Her body arched against the restraints, a silent scream of its own. Her muscles spasmed, her vision whitening at the edges from the sheer, blinding intensity of the pain.
Through the haze, she saw Dominic. He stood at the foot of the bed, watching the whole thing, his expression grim and unwavering. He was witnessing her agony, the very agony he was inflicting, and he didn' t even flinch. He was the same man who once cried when she' d gotten a paper cut. The boy she loved was truly, irrevocably dead.
When it was over, she lay limp and drenched in sweat, her body trembling with aftershocks of pain. The world was a dull, throbbing gray.
The doctor and his assistants left. Dominic approached the bed. He reached out with a cloth to wipe the sweat from her forehead. His touch, which had once been her greatest comfort, now felt like a brand.
She recoiled, a weak, guttural sound of revulsion escaping her throat.
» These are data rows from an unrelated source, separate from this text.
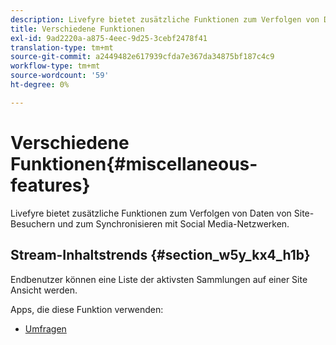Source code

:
 ```yaml
---
description: Livefyre bietet zusätzliche Funktionen zum Verfolgen von Daten von Site-Besuchern und zum Synchronisieren mit Social Media-Netzwerken.
title: Verschiedene Funktionen
exl-id: 9ad2220a-a875-4eec-9d25-3cebf2478f41
translation-type: tm+mt
source-git-commit: a2449482e617939cfda7e367da34875bf187c4c9
workflow-type: tm+mt
source-wordcount: '59'
ht-degree: 0%

---
```


# Verschiedene Funktionen{#miscellaneous-features}

Livefyre bietet zusätzliche Funktionen zum Verfolgen von Daten von Site-Besuchern und zum Synchronisieren mit Social Media-Netzwerken.

## Stream-Inhaltstrends {#section_w5y_kx4_h1b}

Endbenutzer können eine Liste der aktivsten Sammlungen auf einer Site Ansicht werden.

Apps, die diese Funktion verwenden:

* [Umfragen](../c-about-apps/c-polls-app/c-polls-app.md#c_polls_app)
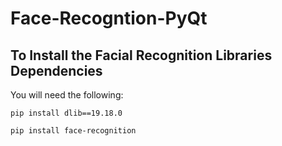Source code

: # Face-Recogntion-PyQt
## To Install the Facial Recognition Libraries Dependencies

You will need the following:

```pip install dlib==19.18.0```

```pip install face-recognition```
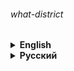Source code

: ###### what-district

<details><summary> 
<strong>English</strong>
</summary>

# What district?

### The task of the second year of Yandex Lyceum

#### To work with the program, you need to get API key:
* [Geocoder](https://yandex.com/dev/maps/geocoder/)

##### Interaction with the program is performed via the command line. 
##### Launch example:

```commandline
python main.py Moscow Moscow Kremlin
```

</details>

<details><summary> 
<strong>Русский</strong>
</summary>

# В каком районе?

### Задание второго курса Яндекс Лицея

#### Для работы с программой вам необходимо получить API ключ: 
* [Геокодер](https://yandex.ru/dev/maps/geocoder/)

##### Взаимодействие с программой осуществляется через командную строку. 
##### Пример запуска:

```commandline
python main.py Москва Московский кремль
```

</details>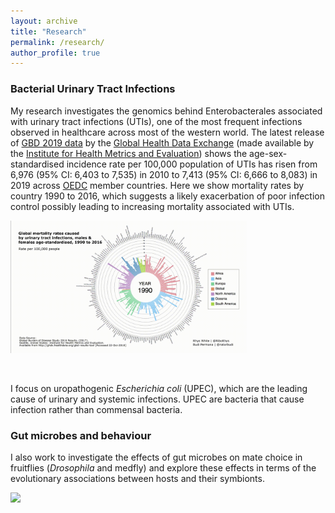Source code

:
 ```yaml
---
layout: archive
title: "Research"
permalink: /research/
author_profile: true
---
```



### **Bacterial Urinary Tract Infections** 
My research investigates the genomics behind Enterobacterales associated with urinary tract infections (UTIs), one of the most frequent infections observed in healthcare across most of the western world. The latest release of [GBD 2019 data](http://ghdx.healthdata.org/gbd-2019) by the [Global Health Data Exchange](http://ghdx.healthdata.org/) (made available by the [Institute for Health Metrics and Evaluation](http://www.healthdata.org/)) shows the age-sex-standardised incidence rate per 100,000 population of UTIs has risen from 6,976 (95% CI: 6,403 to 7,535) in 2010 to 7,413 (95% CI: 6,666 to 8,083) in 2019 across [OEDC](https://www.oecd.org/) member countries. Here we show mortality rates by country 1990 to 2016, which suggests a likely exacerbation of poor infection control possibly leading to increasing mortality associated with UTIs.


<img src='/images/rhys_viz_1.gif' width="75%"> 

<p>&nbsp;</p>

I focus on uropathogenic *Escherichia coli* (UPEC), which are the leading cause of urinary and systemic infections. UPEC are bacteria that cause infection rather than commensal bacteria. 

### **Gut microbes and behaviour**
I also work to investigate the effects of gut microbes on mate choice in fruitflies (*Drosophila* and medfly) and explore these effects in terms of the evolutionary associations between hosts and their symbionts.

<img src='/images/transmission_V3.png' > 
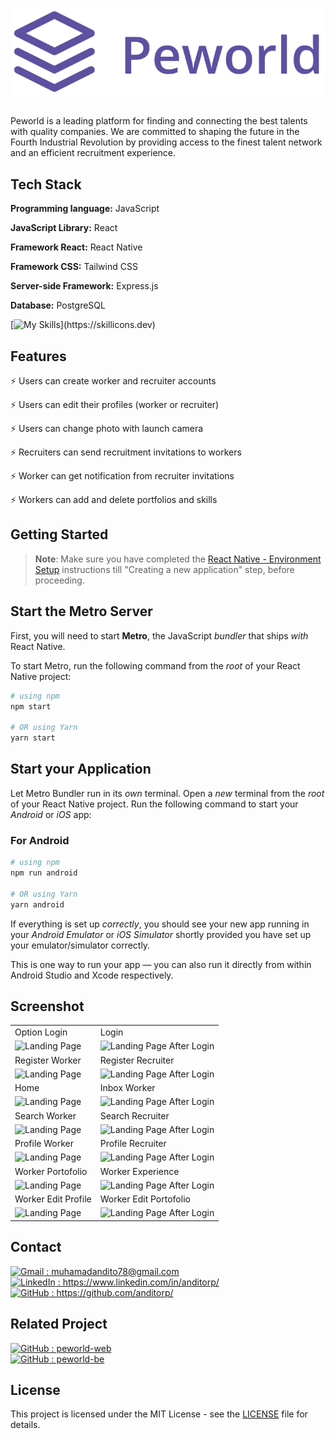 <p align="center">
  <img src="./MyApp//assets//logo.png" alt="Logo" >
</p>

##

Peworld is a leading platform for finding and connecting the best talents with quality companies. We are committed to shaping the future in the Fourth Industrial Revolution by providing access to the finest talent network and an efficient recruitment experience.

## Tech Stack

**Programming language:** JavaScript

**JavaScript Library:** React

**Framework React:** React Native

**Framework CSS:** Tailwind CSS

**Server-side Framework:** Express.js

**Database:** PostgreSQL

[![My Skills](https://skillicons.dev/icons?i=js,react,tailwind,express,postgres,vercel,)](https://skillicons.dev)

## Features

⚡ Users can create worker and recruiter accounts

⚡ Users can edit their profiles (worker or recruiter)

⚡ Users can change photo with launch camera

⚡ Recruiters can send recruitment invitations to workers

⚡ Worker can get notification from recruiter invitations

⚡ Workers can add and delete portfolios and skills

## Getting Started

> **Note**: Make sure you have completed the [React Native - Environment Setup](https://reactnative.dev/docs/environment-setup) instructions till "Creating a new application" step, before proceeding.

## Start the Metro Server

First, you will need to start **Metro**, the JavaScript _bundler_ that ships _with_ React Native.

To start Metro, run the following command from the _root_ of your React Native project:

```bash
# using npm
npm start

# OR using Yarn
yarn start
```

## Start your Application

Let Metro Bundler run in its _own_ terminal. Open a _new_ terminal from the _root_ of your React Native project. Run the following command to start your _Android_ or _iOS_ app:

### For Android

```bash
# using npm
npm run android

# OR using Yarn
yarn android
```

If everything is set up _correctly_, you should see your new app running in your _Android Emulator_ or _iOS Simulator_ shortly provided you have set up your emulator/simulator correctly.

This is one way to run your app — you can also run it directly from within Android Studio and Xcode respectively.

## Screenshot

<p align="center" display=flex>

<table>
<tr>
    <td>Option Login</td>
    <td>Login</td>
  </tr>
 <tr>
    <td><image src="./MyApp/assets/screenshot/option-login.png" alt="Landing Page" width=100%></td>
    <td><image src="./MyApp/assets/screenshot/login.png" alt="Landing Page After Login" width=100%/></td>
  </tr>
<tr>
    <td>Register Worker</td>
    <td>Register Recruiter</td>
  </tr>
 <tr>
    <td><image src="./MyApp/assets/screenshot/register-worker.png" alt="Landing Page" width=100%></td>
    <td><image src="./MyApp/assets/screenshot/register-recruiter.png" alt="Landing Page After Login" width=100%/></td>
  </tr>
<tr>
    <td>Home</td>
    <td>Inbox Worker</td>
  </tr>
 <tr>
    <td><image src="./MyApp/assets/screenshot/home.png" alt="Landing Page" width=100%></td>
    <td><image src="./MyApp/assets/screenshot/Inbox.png" alt="Landing Page After Login" width=100%/></td>
  </tr>
    <td>Search Worker</td>
    <td>Search Recruiter</td>
  </tr>
 <tr>
    <td><image src="./MyApp/assets/screenshot/search.png" alt="Landing Page" width=100%></td>
    <td><image src="./MyApp/assets/screenshot/search-recruiter.png" alt="Landing Page After Login" width=100%/></td>
  </tr>
    <td>Profile Worker</td>
    <td>Profile Recruiter</td>
  </tr>
 <tr>
    <td><image src="./MyApp/assets/screenshot/worker-profile.png" alt="Landing Page" width=100%></td>
    <td><image src="./MyApp/assets/screenshot/recruiter-profile.png" alt="Landing Page After Login" width=100%/></td>
  </tr>
    <td>Worker Portofolio</td>
    <td>Worker Experience</td>
  </tr>
 <tr>
    <td><image src="./MyApp/assets/screenshot/worker-portofolio (2).png" alt="Landing Page" width=100%></td>
    <td><image src="./MyApp/assets/screenshot/worker-experience.png" alt="Landing Page After Login" width=100%/></td>
  </tr>
    <td>Worker Edit Profile</td>
    <td>Worker Edit Portofolio</td>
  </tr>
 <tr>
    <td><image src="./MyApp/assets/screenshot/worker-edit.png" alt="Landing Page" width=100%></td>
    <td><image src="./MyApp/assets/screenshot/recruiter-edit2.png" alt="Landing Page After Login" width=100%/></td>
  </tr>
   
</table>  
</p>

## Contact

<a href="mailto:muhamadandito78@gmail.com">
  <img src="https://skillicons.dev/icons?i=gmail" alt="Gmail" style="width: 15px; height: 15px;"> : muhamadandito78@gmail.com
</a>
<br>
<a href="https://www.linkedin.com/in/anditorp/">
  <img src="https://skillicons.dev/icons?i=linkedin" alt="LinkedIn" style="width: 15px; height: 15px;"> : https://www.linkedin.com/in/anditorp/
</a>
<br>
<a href="https://github.com/anditorp">
  <img src="https://skillicons.dev/icons?i=github" alt="GitHub" style="width: 15px; height: 15px;"> : https://github.com/anditorp/
</a>
<br>

## Related Project

<a href="https://github.com/anditorp/peworld-fe">
  <img src="https://skillicons.dev/icons?i=github" alt="GitHub" style="width: 15px; height: 15px;"> : peworld-web
</a>
<br>
<a href="https://github.com/anditorp/peworld-be">
  <img src="https://skillicons.dev/icons?i=github" alt="GitHub" style="width: 15px; height: 15px;"> : peworld-be
</a>

## License

This project is licensed under the MIT License - see the [LICENSE](LICENSE) file for details.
"Don' t... touch me," she rasped.
He froze, his hand hovering in mid-air.
She gathered the last of her strength and looked at him, her eyes filled with a loathing so pure it was terrifying.
"Get out," she whispered.
Her voice was barely audible, but the command hit him like a physical blow. He stood there for a long moment, his face a canvas of conflicting emotions. Then, without a word, he turned and walked out of the room.
He paused at the door. "Nurse," he said to the woman waiting outside, his voice strained. "Give her the strongest painkiller you have."
He didn' t look back. The door clicked shut, leaving Hazel alone in the echoing silence, a prisoner in her own violated body.